Pattern matching in OEChem is always done using query molecules or
query graphs. Non-query molecules, i.e. those that are derived
directly from OEMolBase or OEMCMolBase , must be
converted into a query molecule. Conversion into a query molecule is
controlled using the values in the OEExprOpts namespace .
Expression options can either be specified in the constructor for an
OEQMol , or using the convenience constructors in pattern
matching classes (OESubSearch , OEMCSSearch ,
and OECliqueSearch ) which take expression options as as arguments.

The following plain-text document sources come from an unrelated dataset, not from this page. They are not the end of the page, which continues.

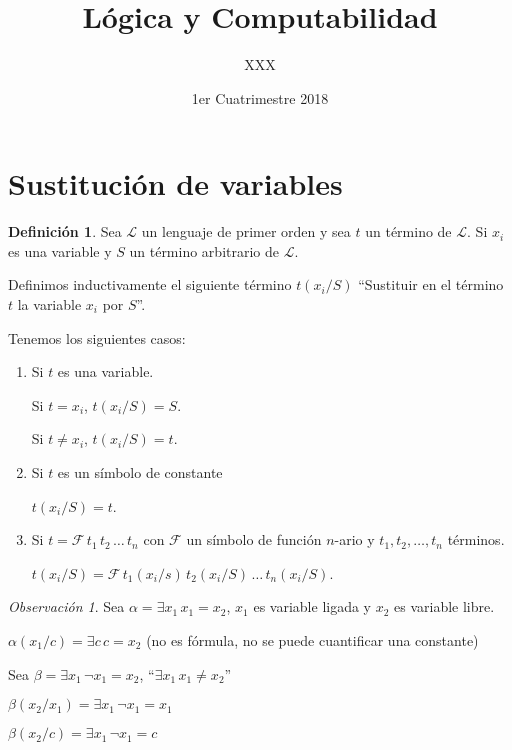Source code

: \documentclass[a4paper,11pt]{article}
\title{Lógica y Computabilidad}
\author{XXX}
\date{1er Cuatrimestre 2018}
\theoremstyle{definition}
\newtheorem{defn}{Definición}[section]
\theoremstyle{remark}
\newtheorem*{remk}{Observación}
\def\LL{\ensuremath{\mathcal{L}}}
\begin{document}
\maketitle

\section{Sustitución de variables}

\begin{defn}
    Sea $\LL$ un lenguaje de primer orden y sea $t$ un término de $\LL$.
    Si $x_i$ es una variable y $S$ un término arbitrario de $\LL$.
    
    Definimos inductivamente el siguiente término $t(x_i/S)$ 
    ``Sustituir en el término $t$ la variable $x_i$ por $S$''.
    
    Tenemos los siguientes casos:
    
    \begin{enumerate}[label=\emph{\alph*})]
        \item Si $t$ es una variable.
        
        Si $t = x_i$, $t(x_i/S) = S$. 
        
        Si $t \neq x_i$, $t(x_i/S) = t$.
        
        \item Si $t$ es un símbolo de constante 
        
        $t(x_i/S) = t$.
        
        \item Si $t = \mathcal F\,t_1\,t_2\,\dots\,t_n$ con $\mathcal F$ un símbolo de 
        función $n$-ario y $t_1, t_2, \dots, t_n$ términos.
        
        $t(x_i/S) = \mathcal F\, t_1(x_i/s)\, t_2(x_i/S)\,\dots\,t_n(x_i/S)$.
    \end{enumerate}
\end{defn}

\begin{remk}
    Sea $\alpha = \exists x_1\, x_1 = x_2$, $x_1$ es variable ligada y $x_2$ es variable libre.
    
    $\alpha(x_1/c) = \exists c\,c=x_2$ (no es fórmula, no se puede cuantificar una constante)
    
    Sea $\beta = \exists x_1\,\lnot x_1 = x_2$, ``$\exists x_1\,x_1 \neq x_2$''
    
    $\beta(x_2/x_1) =  \exists x_1\,\lnot x_1 = x_1$
    
    $\beta(x_2/c) = \exists x_1\,\lnot x_1 = c$
\end{remk}
\end{document}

Figure 17.9 shows an example where maximum common substructure search is performed using the OEExprOpts::DefaultAtoms and OEExprOpts::DefaultBonds options.
|
The OEExprOpts::DefaultAtoms option means that two atoms are considered to be equivalent i.e. they can be mapped to each other if they have the same atomic number, aromaticity, and formal charge. The OEExprOpts::DefaultBonds option means that two bonds can be mapped to each other if they have the same bond order and aromaticity.
1 #include "openeye.h"
2 #include "oechem.h"
3 #include "oeplatform.h"
4
5 using namespace OEPlatform;
6 using namespace OEChem;
7 using namespace OESystem;
8
9 int main()
10 {
11 OEGraphMol pattern,target;
12 OEParseSmiles(pattern, "c1(cc(nc2c1C(CCC2)Cl)CCl)O");
13 OEParseSmiles(target, "c1(c2c(nc(n1)CF)COC=C2)N");
14
15 unsigned int atomexpr = OEExprOpts::DefaultAtoms;
16 unsigned int bondexpr = OEExprOpts::DefaultBonds;
17
18 OEQMol patternQ(pattern);
19 // generate query with atom and bond expression options
20 patternQ.BuildExpressions(atomexpr,bondexpr);
21 OEMCSSearch mcss(patternQ.QMol());
22
23 bool unique = true;
24 unsigned int count = 1;
25 // loop over matches
26 for (OEIter<OEMatchBase> match = mcss.Match(target,unique);match;++match)
27 {
28 oeout << "Match " << count << ':' << oeendl;
29 oeout << "Number of matched atoms: " << match->NumAtoms() << oeendl;
30 oeout << "Number of matched bonds: " << match->NumBonds() << oeendl;
31 // create match subgraph
32 OEGraphMol m;
33 OESubsetMol(m,match,true);
34 std::string smi;
35 OECreateSmiString(smi,m);
36 oeout << "match smiles = " << smi << oeendl;
37 ++count;
38 }
39 return 0;
40 }
The best way to understand how various atom and bond expressions influence the
pattern matching is to change the atom (line 15) and
bond expressions (line 16) in Listing
After constructing the pattern molecule, the OEQMolBase::BuildExpressions (line 20) defines the level of atom and bond matching between the pattern molecule and any target molecule.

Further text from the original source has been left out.